A faction of Occupy Vancouver protesters stopped short of a planned disruption of mass at the Holy Rosary Cathedral in downtown Vancouver on Sunday morning due to a police presence outside of the church.
But the offshoot group of the anti-corporate protest — calling themselves the “Occupy the Vatican” movement — later decided they will march on the cathedral Sunday afternoon.
Protester Bluesky Wolfman, speaking in lieu of march organizer Kevin Annett, said the motion to bring attention to thousands of residential school survivors was postponed due to a “heavy police presence” at the Vancouver Art Gallery and the cathedral.
“We see history one way and everyone sees it another way and we need to come together to talk,” Wolfman said Sunday.
“We need to start discussing the hardest parts of our history together and that way we can move forward as brothers and sisters,” he said, with a group of a few dozen largely First Nations members looking on.
Other Occupy protesters are saying Sunday’s “Occupy the Vatican” movement did not gain consensus at Saturday night’s general assembly and is thus not being supported by the majority.
“Today’s march is not approved by the general assembly,” said Yann Savard. [Source]
How about having the proposed action totally condemned. The “not approved” statement is the cowardly PR statement for a proposed attack on freedom to worship.
As for “Occupy the Vatican”, maybe they need a geography lesson.
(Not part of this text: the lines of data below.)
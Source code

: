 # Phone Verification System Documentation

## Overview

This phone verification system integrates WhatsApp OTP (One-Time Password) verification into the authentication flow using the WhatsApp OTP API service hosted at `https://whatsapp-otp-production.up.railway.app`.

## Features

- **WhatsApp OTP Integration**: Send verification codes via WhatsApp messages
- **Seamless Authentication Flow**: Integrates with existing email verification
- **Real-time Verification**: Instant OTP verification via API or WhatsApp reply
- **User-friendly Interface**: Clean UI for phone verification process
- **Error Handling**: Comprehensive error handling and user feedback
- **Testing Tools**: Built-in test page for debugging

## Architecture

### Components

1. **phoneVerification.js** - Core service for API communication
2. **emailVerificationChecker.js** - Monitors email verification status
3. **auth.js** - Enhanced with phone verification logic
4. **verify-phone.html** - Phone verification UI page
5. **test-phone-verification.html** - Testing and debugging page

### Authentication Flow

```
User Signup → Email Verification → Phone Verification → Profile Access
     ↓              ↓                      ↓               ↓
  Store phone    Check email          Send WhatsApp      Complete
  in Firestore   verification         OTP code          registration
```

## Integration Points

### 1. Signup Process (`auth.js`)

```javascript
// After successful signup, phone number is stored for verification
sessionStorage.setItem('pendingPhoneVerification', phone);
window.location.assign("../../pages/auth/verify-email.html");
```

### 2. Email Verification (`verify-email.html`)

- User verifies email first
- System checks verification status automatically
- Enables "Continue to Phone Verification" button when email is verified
They are not the only ones who want to draft an occupy movement such as a writer at America Magazine. The non-ordained as seen as the 99%. He of course does not mention what would be the laundry list of demands, but you can guess the typical – women’s ordination, acceptance of homosexual acts, and something akin to sexual license. It would almost be funny to watch them try to occupy St. Peter’s Square. The Church is not only protected from the gates of hell, but even misguided people with protest signs, hey hey ho ho chants, and tents.
I was also critical of attempts at at Catholic Tea Party movement. The Church is always in need of reform, a reform that starts with ourselves. Pray and fasting are the bedrock tools of true reform not orchestrated movements with signs. Certainly at times protests are prudent, but they have to be grounded in the spiritual life.